De sorte qu’au prix d’un certain illogisme et d’une sérieuse entorse à la jurisprudence rendue sur la notion d’intention coupable, la Cour de cassation semble faire remonter l’appréciation de la condition tenant à l’octroi d’un avantage injustifié au stade de l’appréciation de l’intention coupable.
1. La neutralisation de la condition d’avantage injustifié
Codifiée à l’article 432-14 du code pénal, l’infraction prévoit qu’ « est puni de deux ans d’emprisonnement et d’une amende de 200 000 €, dont le montant peut être porté au double du produit tiré de l’infraction, le fait par une personne dépositaire de l’autorité publique ou chargée d’une mission de service public ou investie d’un mandat électif public ou exerçant les fonctions de représentant, administrateur ou agent de l’État, des collectivités territoriales, des établissements publics, des sociétés d’économie mixte d’intérêt national chargées d’une mission de service public et des sociétés d’économie mixte locales ou par toute personne agissant pour le compte de l’une de celles susmentionnées de procurer ou de tenter de procurer à autrui un avantage injustifié par un acte contraire aux dispositions législatives ou réglementaires ayant pour objet de garantir la liberté d’accès et l’égalité des candidats dans les marchés publics et les contrats de concession ».
Il est donc écritque la caractérisation du délit suppose la réunion de deux éléments cumulatifs. Il faut non seulement une violation des dispositions garantissant la liberté d’accès et l’égalité des candidats aux marchés publics, mais encore que ladite violation, de la part de son auteur, ait eu pour objet ou pour effet de procurer ou tenter de procurer à autrui un avantage injustifié.
Le législateur n’a toutefois jamais pris la peine de définir cette notion, au sens de l’article 432-14 du code pénal, alors pourtant que l’expression n’a guère de sens, puisqu’on saisit mal comment et dans quels cas un avantage à autrui, c’est-à-dire à un candidat, pourrait être justifié en matière de passation des marchés publics et des concessions.

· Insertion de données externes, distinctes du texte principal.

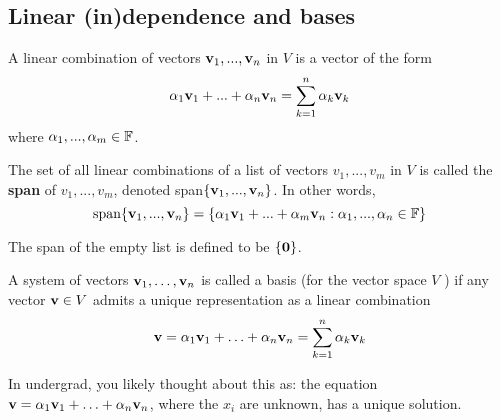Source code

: \documentclass{article}
\begin{document}





\subsection{Linear (in)dependence and bases}

\begin{definition}
A linear combination of vectors ${\mathbf{v}}_{1},...,{\mathbf{v}}_{n}$  in $V$ is a vector of the form 
$$
\alpha_{1}{\mathbf{v}}_{1}+...+\alpha_{n}{\mathbf{v}}_{n} = \sum_{k=1}^n \alpha_k {\mathbf{v}}_k
$$
 where $\alpha_{1},...,\alpha_{m} \in {\mathbb{F}}$.
\end{definition}

\begin{definition}
The set of all linear combinations of a list of vectors
$v_{1},...,v_{m}$ in $V$ is called the \textbf{span} of $v_{1},...,v_{m}$,
denoted span$\{{\mathbf{v}}_{1},...,{\mathbf{v}}_{n}\}$. In other words, 
$$
\text{span}\{{\mathbf{v}}_{1},...,{\mathbf{v}}_{n}\}=\{\alpha_{1}{\mathbf{v}}_{1}+...+\alpha_{m}{\mathbf{v}}_{n} :\alpha_{1},...,\alpha_{n}\in{\mathbb{F}}\}
$$
\end{definition}
The span of the empty list is defined to be $\{{\mathbf{0}}\}$.

\begin{definition}
A system of vectors ${\mathbf{v}}_1, \ldots, {\mathbf{v}}_n$ is called a basis (for the vector space $V$ ) if any vector ${\mathbf{v}} \in V$ admits a unique representation as a linear combination
$$
{\mathbf{v}} = \alpha_1 {\mathbf{v}}_1 + \ldots + \alpha_n {\mathbf{v}}_n = \sum_{k=1}^n \alpha_k {\mathbf{v}}_k
$$
\end{definition}

In undergrad, you likely thought about this as: the equation ${\mathbf{v}} = \alpha_1 {\mathbf{v}}_1 + \ldots + \alpha_n {\mathbf{v}}_n$, where the $x_i$ are unknown, has a unique solution.
\end{document}
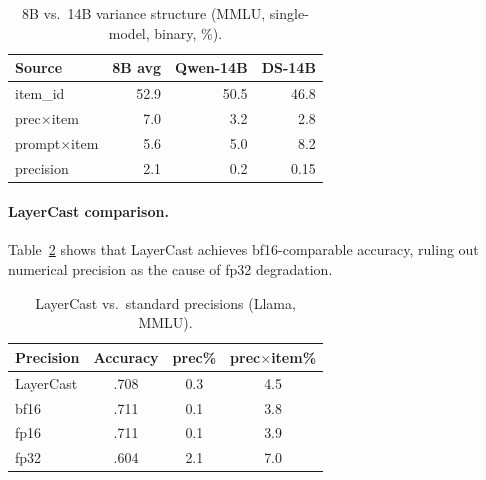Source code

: \documentclass[letterpaper,11pt]{article}
\begin{document}
\begin{table}[h]
\centering
\caption{8B vs.\ 14B variance structure (MMLU, single-model, binary, \%).}
\label{tab:scale}
\small
\begin{tabular}{@{}l rrr@{}}
\toprule
Source & 8B avg & Qwen-14B & DS-14B \\
\midrule
item\_id        & 52.9 & 50.5 & 46.8 \\
prec$\times$item    &  7.0 &  3.2 &  2.8 \\
prompt$\times$item  &  5.6 &  5.0 &  8.2 \\
precision      &  2.1 &  0.2 &  0.15 \\
\bottomrule
\end{tabular}
\end{table}

\paragraph{LayerCast comparison.}
Table~\ref{tab:layercast} shows that LayerCast achieves bf16-comparable accuracy, ruling out numerical precision as the cause of fp32 degradation.

\begin{table}[h]
\centering
\caption{LayerCast vs.\ standard precisions (Llama, MMLU).}
\label{tab:layercast}
\small
\begin{tabular}{@{}l ccc@{}}
\toprule
Precision & Accuracy & prec\% & prec$\times$item\% \\
\midrule
LayerCast & .708 & 0.3 & 4.5 \\
bf16      & .711 & 0.1 & 3.8 \\
fp16      & .711 & 0.1 & 3.9 \\
fp32      & .604 & 2.1 & 7.0 \\
\bottomrule
\end{tabular}
\end{table}
\end{document}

Cette lacune, d’autant plus regrettable qu’elle se double d’un illogisme apparent, a conduit à une lecture extensive du délit par la jurisprudence : la Chambre criminelle de la Cour de cassation juge depuis longtemps que la notion d’avantage injustifié résulte nécessairement de la méconnaissance des dispositions législatives et réglementaires gouvernant la passation des contrats de la commande publique, de sorte que les juges du fond n’ont pas à vérifier, en tant que telle, l’existence d’un tel avantage et doivent faire comme si le législateur n’avait pas employé l’expression[1].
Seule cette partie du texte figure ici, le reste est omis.